Chris Buechler wrote:
>On Wed, 19 Jan 2005 10:28:08 -0330, Anthony Paul <anthonypaul at gmail dot com> wrote:
>>I don't think this works if you are using AD on your network.
>>I appreciate there are a number of workarounds that work to varying
>>degrees, and have varying degrees of upkeep, varying degrees of
>>configuration complexity, but as one of the above posters said, it's
>>frustrating that every $20 router on the market can do this - no
>But a $25K Cisco PIX *can't* do it. there are other commercial
>firewalls with the same limitation. So I wouldn't moan too much about
>it. your $20 routers also aren't real firewalls, don't support
>multiple public IP's and advanced NAT configurations, etc. Overcoming
>it is a lot easier when you can only have one possible public IP and
>have very minimal flexibility in configuration.
>There are bounce utilities that'll get around this problem.
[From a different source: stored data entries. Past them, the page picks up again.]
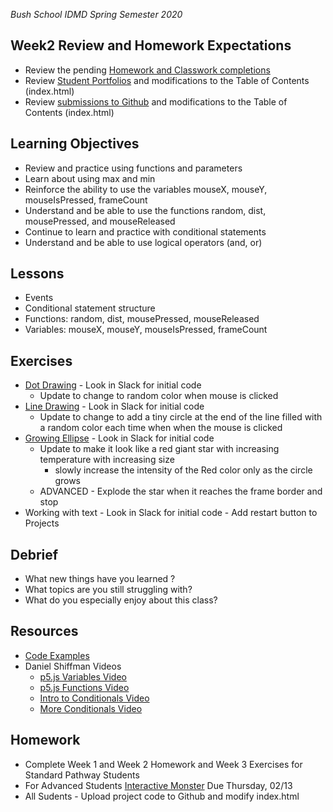 _Bush School IDMD Spring Semester 2020_

## Week2 Review and Homework Expectations

* Review the pending [Homework and Classwork completions](https://bush.myschoolapp.com/app/faculty#academicclass/109608285/0/assignments)
* Review [Student Portfolios](../../student-work.md) and modifications to the Table of Contents (index.html)
* Review [submissions to Github](https://github.com/chandrunarayan/idmd/blob/lessons/week1/collaborator.png) and modifications to the Table of Contents (index.html)

## Learning Objectives

* Review and practice using functions and parameters
* Learn about using max and min
* Reinforce the ability to use the variables mouseX, mouseY, mouseIsPressed, frameCount
* Understand and be able to use the functions random, dist, mousePressed, and mouseReleased
* Continue to learn and practice with conditional statements
* Understand and be able to use logical operators (and, or)

## Lessons

* Events
* Conditional statement structure
* Functions: random, dist, mousePressed, mouseReleased
* Variables: mouseX, mouseY, mouseIsPressed, frameCount

## Exercises

* [Dot Drawing](code/drawing_with_ellipses_0) - Look in Slack for initial code
	* Update to change to random color when mouse is clicked
* [Line Drawing](code/line_drawing) - Look in Slack for initial code
	* Update to change to add a tiny circle at the end of the line filled with a random color each time when when the mouse is clicked
* [Growing Ellipse](code/growing_circle) - Look in Slack for initial code
	* Update to make it look like a red giant star with increasing temperature with increasing size 
		* slowly increase the intensity of the Red color only as the circle grows
	* ADVANCED - Explode the star when it reaches the frame border and stop
* Working with text  - Look in Slack for initial code - Add restart button to Projects

## Debrief

* What new things have you learned ?
* What topics are you still struggling with?
* What do you especially enjoy about this class?

## Resources

* [Code Examples](code)
* Daniel Shiffman Videos
	* [p5.js Variables Video](https://vimeo.com/138327548)
	* [p5.js Functions Video](https://vimeo.com/139587733)
	* [Intro to Conditionals Video](https://vimeo.com/138935676)
	* [More Conditionals Video](https://vimeo.com/138935678)

## Homework
* Complete Week 1 and Week 2 Homework and Week 3 Exercises for Standard Pathway Students
* For Advanced Students [Interactive Monster](homework/interactive-monster.md) Due Thursday, 02/13
* All Sudents - Upload project code to Github and modify index.html
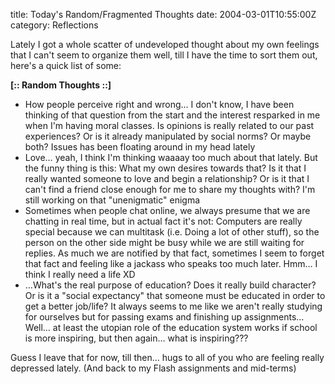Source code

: title: Today's Random/Fragmented Thoughts
date: 2004-03-01T10:55:00Z
category: Reflections

Lately I got a whole scatter of undeveloped thought about my own feelings that I can't seem to organize them well, till I have the time to sort them out, here's a quick list of some:

**[:: Random Thoughts ::]**

- How people perceive right and wrong… I don't know, I have been thinking of that question from the start and the interest resparked in me when I'm having moral classes. Is opinions is really related to our past experiences? Or is it already manipulated by social norms? Or maybe both? Issues has been floating around in my head lately
- Love… yeah, I think I'm thinking waaaay too much about that lately. But the funny thing is this: What my own desires towards that? Is it that I really wanted someone to love and begin a relationship? Or is it that I can't find a friend close enough for me to share my thoughts with? I'm still working on that "unenigmatic" enigma
- Sometimes when people chat online, we always presume that we are chatting in real time, but in actual fact it's not: Computers are really special because we can multitask (i.e. Doing a lot of other stuff), so the person on the other side might be busy while we are still waiting for replies. As much we are notified by that fact, sometimes I seem to forget that fact and feeling like a jackass who speaks too much later. Hmm… I think I really need a life XD
- …What's the real purpose of education? Does it really build character? Or is it a "social expectancy" that someone must be educated in order to get a better job/life? It always seems to me like we aren't really studying for ourselves but for passing exams and finishing up assignments… Well… at least the utopian role of the education system works if school is more inspiring, but then again… what is inspiring???

Guess I leave that for now, till then… hugs to all of you who are feeling really depressed lately. (And back to my Flash assignments and mid-terms)
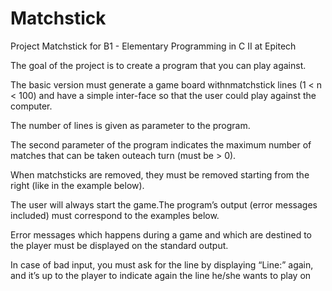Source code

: # Matchstick
Project Matchstick for B1 - Elementary Programming in C II at Epitech 

The goal of the project is to create a program that you can play against.

The basic version must generate a game board withnmatchstick lines (1 < n < 100) and have a simple inter-face so that the user could play against the computer.

The number of lines is given as parameter to the program.

The second parameter of the program indicates the maximum number of matches that can be taken outeach turn 
(must be > 0).

When matchsticks are removed, they must be removed starting from the right (like in the example below).

The user will always start the game.The program’s output (error messages included) must correspond to the examples below. 

Error messages which happens during a game and which are destined to the player must be displayed on the standard output.

In case of bad input, you must ask for the line by displaying “Line:” again, and it’s up to the player to indicate again the line he/she wants to play on
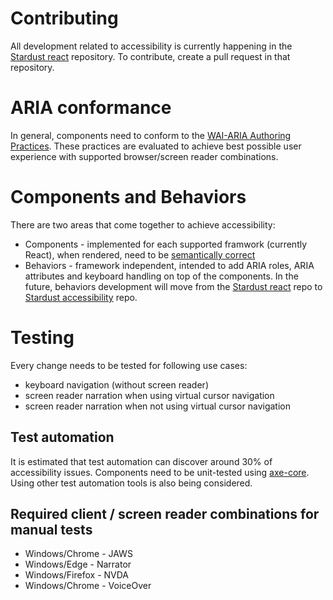 # Contributing
All development related to accessibility is currently happening in the [Stardust react](https://github.com/stardust-ui/react) repository. To contribute, create a pull request in that repository.

# ARIA conformance
In general, components need to conform to the [WAI-ARIA Authoring Practices](https://www.w3.org/TR/wai-aria-practices-1.1/). These practices are evaluated to achieve best possible user experience with supported browser/screen reader combinations.

# Components and Behaviors
There are two areas that come together to achieve accessibility:
* Components - implemented for each supported framwork (currently React), when rendered, need to be [semantically correct](https://en.wikipedia.org/wiki/Semantic_HTML)
* Behaviors - framework independent, intended to add ARIA roles, ARIA attributes and keyboard handling on top of the components. In the future, behaviors development will move from the [Stardust react](https://github.com/stardust-ui/react) repo to [Stardust accessibility](https://github.com/stardust-ui/accessibility) repo.

# Testing
Every change needs to be tested for following use cases:

- keyboard navigation (without screen reader)
- screen reader narration when using virtual cursor navigation
- screen reader narration when not using virtual cursor navigation

## Test automation
It is estimated that test automation can discover around 30% of accessibility issues.
Components need to be unit-tested using [axe-core](https://www.deque.com/axe/). Using other test automation tools is also being considered.

## Required client / screen reader combinations for manual tests
- Windows/Chrome - JAWS
- Windows/Edge - Narrator
- Windows/Firefox - NVDA
- Windows/Chrome - VoiceOver
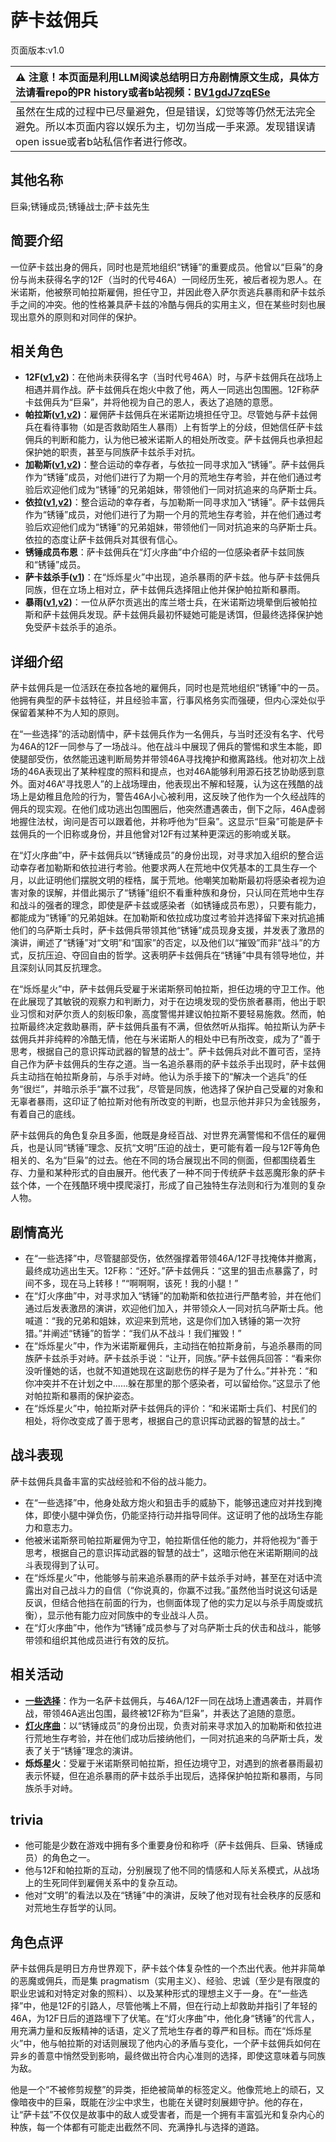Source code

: # 萨卡兹佣兵
页面版本:v1.0
 

| :warning: 注意！本页面是利用LLM阅读总结明日方舟剧情原文生成，具体方法请看repo的PR history或者b站视频：[BV1gdJ7zqESe](https://www.bilibili.com/video/BV1gdJ7zqESe/)         |
|:----------------------------|
| 虽然在生成的过程中已尽量避免，但是错误，幻觉等等仍然无法完全避免。所以本页面内容以娱乐为主，切勿当成一手来源。发现错误请open issue或者b站私信作者进行修改。|



## 其他名称
巨枭;锈锤成员;锈锤战士;萨卡兹先生
## 简要介绍
一位萨卡兹出身的佣兵，同时也是荒地组织“锈锤”的重要成员。他曾以“巨枭”的身份与尚未获得名字的12F（当时的代号46A）一同经历生死，被后者视为恩人。在米诺斯，他被祭司帕拉斯雇佣，担任守卫，并因此卷入萨尔贡逃兵暴雨和萨卡兹杀手之间的冲突。他的性格兼具萨卡兹的冷酷与佣兵的实用主义，但在某些时刻也展现出意外的原则和对同伴的保护。
## 相关角色
-   **12F([v1](char_009_12fce.md),[v2](../char_v3/char_009_12fce.md))**：在他尚未获得名字（当时代号46A）时，与萨卡兹佣兵在战场上相遇并肩作战。萨卡兹佣兵在炮火中救了他，两人一同逃出包围圈。12F称萨卡兹佣兵为“巨枭”，并将他视为自己的恩人，表达了追随的意愿。
-   **帕拉斯([v1](char_485_pallas.md),[v2](../char_v3/char_485_pallas.md))**：雇佣萨卡兹佣兵在米诺斯边境担任守卫。尽管她与萨卡兹佣兵在看待事物（如是否救助陌生人暴雨）上有哲学上的分歧，但她信任萨卡兹佣兵的判断和能力，认为他已被米诺斯人的相处所改变。萨卡兹佣兵也承担起保护她的职责，甚至与同族萨卡兹杀手对抗。
-   **加勒斯([v1](extended_char_jia_lei_si.md),[v2](../char_v3/extended_char_jia_lei_si.md))**：整合运动的幸存者，与依拉一同寻求加入“锈锤”。萨卡兹佣兵作为“锈锤”成员，对他们进行了为期一个月的荒地生存考验，并在他们通过考验后欢迎他们成为“锈锤”的兄弟姐妹，带领他们一同对抗追来的乌萨斯士兵。
-   **依拉([v1](extended_char_yi_la.md),[v2](../char_v3/extended_char_yi_la.md))**：整合运动的幸存者，与加勒斯一同寻求加入“锈锤”。萨卡兹佣兵作为“锈锤”成员，对他们进行了为期一个月的荒地生存考验，并在他们通过考验后欢迎他们成为“锈锤”的兄弟姐妹，带领他们一同对抗追来的乌萨斯士兵。依拉的态度让萨卡兹佣兵对其很有信心。
-   **锈锤成员布恩**：萨卡兹佣兵在“灯火序曲”中介绍的一位感染者萨卡兹同族和“锈锤”成员。
-   **萨卡兹杀手([v1](extended_char_sa_ka_zi_sha_shou.md))**：在“烁烁星火”中出现，追杀暴雨的萨卡兹。他与萨卡兹佣兵同族，但在立场上相对立，萨卡兹佣兵选择阻止他并保护帕拉斯和暴雨。
-   **暴雨([v1](char_304_zebra.md),[v2](../char_v3/char_304_zebra.md))**：一位从萨尔贡逃出的库兰塔士兵，在米诺斯边境晕倒后被帕拉斯和萨卡兹佣兵发现。萨卡兹佣兵最初怀疑她可能是诱饵，但最终选择保护她免受萨卡兹杀手的追杀。
## 详细介绍
萨卡兹佣兵是一位活跃在泰拉各地的雇佣兵，同时也是荒地组织“锈锤”中的一员。他拥有典型的萨卡兹特征，并且经验丰富，行事风格务实而强硬，但内心深处似乎保留着某种不为人知的原则。

在“一些选择”的活动剧情中，萨卡兹佣兵作为一名佣兵，与当时还没有名字、代号为46A的12F一同参与了一场战斗。他在战斗中展现了佣兵的警惕和求生本能，即使腿部受伤，依然能迅速判断局势并带领46A寻找掩护和撤离路线。他对初次上战场的46A表现出了某种程度的照料和提点，也对46A能够利用源石技艺协助感到意外。面对46A“寻找恩人”的上战场理由，他表现出不解和轻蔑，认为这在残酷的战场上是幼稚且危险的行为，警告46A小心被利用，这反映了他作为一个久经战阵的佣兵的现实观。在他们成功逃出包围圈后，他突然遭遇袭击，倒下之际，46A虚弱地握住法杖，询问是否可以跟着他，并称呼他为“巨枭”。这显示“巨枭”可能是萨卡兹佣兵的一个旧称或身份，并且他曾对12F有过某种更深远的影响或关联。

在“灯火序曲”中，萨卡兹佣兵以“锈锤成员”的身份出现，对寻求加入组织的整合运动幸存者加勒斯和依拉进行考验。他要求两人在荒地中仅凭基本的工具生存一个月，以此证明他们摆脱文明的桎梏，属于荒地。他嘲笑加勒斯最初将感染者视为迫害对象的误解，并借此揭示了“锈锤”组织不看重种族和身份，只认同在荒地中生存和战斗的强者的理念，即使是萨卡兹或感染者（如锈锤成员布恩），只要有能力，都能成为“锈锤”的兄弟姐妹。在加勒斯和依拉成功度过考验并选择留下来对抗追捕他们的乌萨斯士兵时，萨卡兹佣兵带领其他“锈锤”成员现身支援，并发表了激昂的演讲，阐述了“锈锤”对“文明”和“国家”的否定，以及他们以“摧毁”而非“战斗”的方式，反抗压迫、夺回自由的哲学。这表明萨卡兹佣兵在“锈锤”中具有领导地位，并且深刻认同其反抗理念。

在“烁烁星火”中，萨卡兹佣兵受雇于米诺斯祭司帕拉斯，担任边境的守卫工作。他在此展现了其敏锐的观察力和判断力，对于在边境发现的受伤旅者暴雨，他出于职业习惯和对萨尔贡人的刻板印象，高度警惕并建议帕拉斯不要轻易施救。然而，帕拉斯最终决定救助暴雨，萨卡兹佣兵虽有不满，但依然听从指挥。帕拉斯认为萨卡兹佣兵并非纯粹的冷酷无情，他在与米诺斯人的相处中已有所改变，成为了“善于思考，根据自己的意识挥动武器的智慧的战士”。萨卡兹佣兵对此不置可否，坚持自己作为萨卡兹佣兵的生存之道。当一名追杀暴雨的萨卡兹杀手出现时，萨卡兹佣兵主动挡在帕拉斯身前，与杀手对峙。他认为杀手接下的“解决一个逃兵”的任务“很烂”，并暗示杀手“赢不过我”，尽管是同族，他选择了保护自己受雇的对象和无辜者暴雨，这印证了帕拉斯对他有所改变的判断，也显示他并非只为金钱服务，有着自己的底线。

萨卡兹佣兵的角色复杂且多面，他既是身经百战、对世界充满警惕和不信任的雇佣兵，也是认同“锈锤”理念、反抗“文明”压迫的战士，更可能有着一段与12F等角色相关的、名为“巨枭”的过去。他在不同的场合展现出不同的侧面，但都围绕着生存、力量和某种形式的自由展开。他代表了一种不同于传统萨卡兹恶魔形象的萨卡兹个体，一个在残酷环境中摸爬滚打，形成了自己独特生存法则和行为准则的复杂人物。
## 剧情高光
*   在“一些选择”中，尽管腿部受伤，依然强撑着带领46A/12F寻找掩体并撤离，最终成功逃出生天。12F称：“还好。”萨卡兹佣兵：“这里的狙击点暴露了，时间不多，现在马上转移！”“啊啊啊，该死！我的小腿！”
*   在“灯火序曲”中，对寻求加入“锈锤”的加勒斯和依拉进行严酷考验，并在他们通过后发表激昂的演讲，欢迎他们加入，并带领众人一同对抗乌萨斯士兵。他喊道：“我的兄弟和姐妹，欢迎来到荒地，这是你们加入锈锤的第一次狩猎。”并阐述“锈锤”的哲学：“我们从不战斗！我们摧毁！”
*   在“烁烁星火”中，作为米诺斯雇佣兵，主动挡在帕拉斯身前，与追杀暴雨的同族萨卡兹杀手对峙。萨卡兹杀手说：“让开，同族。”萨卡兹佣兵回答：“看来你没听懂她的话，也就不知道她现在这副悲伤的样子是为了什么。”并补充：“和你冲突并不在计划之中......躲在那里的那个感染者，可以留给你。”这显示了他对帕拉斯和暴雨的保护姿态。
*   在“烁烁星火”中，帕拉斯对萨卡兹佣兵的评价：“和米诺斯士兵们、村民们的相处，将你改变成了善于思考，根据自己的意识挥动武器的智慧的战士。”
## 战斗表现
萨卡兹佣兵具备丰富的实战经验和不俗的战斗能力。
*   在“一些选择”中，他身处敌方炮火和狙击手的威胁下，能够迅速应对并找到掩体，即使小腿中弹负伤，仍能坚持行动并指导同伴。这证明了他的战场生存能力和意志力。
*   他被米诺斯祭司帕拉斯雇佣为守卫，帕拉斯信任他的能力，并将他视为“善于思考，根据自己的意识挥动武器的智慧的战士”，这暗示他在米诺斯期间的战斗表现得到了认可。
*   在“烁烁星火”中，他能够与前来追杀暴雨的萨卡兹杀手对峙，甚至在对话中流露出对自己战斗力的自信（“你说真的，你赢不过我。”虽然他当时说这句话是反讽，但结合他挡在前面的行为，也侧面体现了他的实力足以与杀手周旋或抗衡），显示他有能力应对同族中的专业战斗人员。
*   在“灯火序曲”中，他作为“锈锤”成员参与了对乌萨斯士兵的伏击和战斗，能够带领和组织其他成员进行有效的反抗。
## 相关活动
-   **[一些选择](../stories/story_12fce_set_1.md)**：作为一名萨卡兹佣兵，与46A/12F一同在战场上遭遇袭击，并肩作战，带领46A逃出包围，最终被12F称为“巨枭”，并表达了追随的意愿。
-   **[灯火序曲](../stories/act7mini.md)**：以“锈锤成员”的身份出现，负责对前来寻求加入的加勒斯和依拉进行荒地生存考验，并在他们成功后接纳他们，一同对抗追来的乌萨斯士兵，发表了关于“锈锤”理念的演讲。
-   **烁烁星火**：受雇于米诺斯祭司帕拉斯，担任边境守卫，对遇到的旅者暴雨最初表示怀疑，但在追杀暴雨的萨卡兹杀手出现后，选择保护帕拉斯和暴雨，与同族杀手对峙。
## trivia
*   他可能是少数在游戏中拥有多个重要身份和称呼（萨卡兹佣兵、巨枭、锈锤成员）的角色之一。
*   他与12F和帕拉斯的互动，分别展现了他不同的情感和人际关系模式，从战场上的生死同伴到雇佣关系中的复杂互动。
*   他对“文明”的看法以及在“锈锤”中的演讲，反映了他对现有社会秩序的反感和对荒地生存哲学的认同。
## 角色点评
萨卡兹佣兵是明日方舟世界观下，萨卡兹个体复杂性的一个杰出代表。他并非简单的恶魔或佣兵，而是集 pragmatism（实用主义）、经验、忠诚（至少是有限度的职业忠诚和对特定对象的照料）、以及某种形式的理想主义于一身。在“一些选择”中，他是12F的引路人，尽管他嘴上不屑，但在行动上却救助并指引了年轻的46A，为12F日后的道路埋下了伏笔。在“灯火序曲”中，他化身“锈锤”的代言人，用充满力量和反叛精神的话语，定义了荒地生存者的尊严和目标。而在“烁烁星火”中，他与帕拉斯的对话则展现了他内心的矛盾与变化，一个萨卡兹佣兵如何在异乡的善意中悄然受到影响，最终做出符合内心准则的选择，即使这意味着与同族为敌。

他是一个“不被修剪规整”的异类，拒绝被简单的标签定义。他像荒地上的顽石，又像暗夜中的巨枭，既能在沙尘中求生，也能在关键时刻展翅守护。他的存在，让“萨卡兹”不仅仅是故事中的敌人或受害者，而是一个拥有丰富弧光和复杂内心的种族，每一个体都有可能走出截然不同、充满挣扎与选择的道路。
If it
>bugs you that much, find one and figure out how to configure it to get
This isn't really a matter of m0n0 or the PIX or anything else NOT doing
something, it is in fact a matter of them doing what they're designed to
do. That happens to be prevent spoofing of IP addresses to allow entry
through the firewall. If you'd like to disable that protection, then
m0n0 and the PIX, and any other firewalls which provide this protection
can step down to the level of that $20 router. Did you catch the name
difference there? Firewall and router. Not the same thing. The only
protection you get from the router is the fact that you're doing NAT
which reduces your exposure by some level. There is no other protection
provided in the $20 router.
That said, I'm running SBS2003 behind mine, and the host file hacks work
just fine. Multiple websites, separate mail server, etc., all with no
problem. I'm sure that it is DNS configuration 99% of the time if it
doesn't work. Of course, with 2003 stuff, any network connectivity is
99% DNS related it seems. :)
Sleepy Dragon Enterprises
Do not meddle in the affairs of dragons, for
you are crunchy, and taste good with ketchup!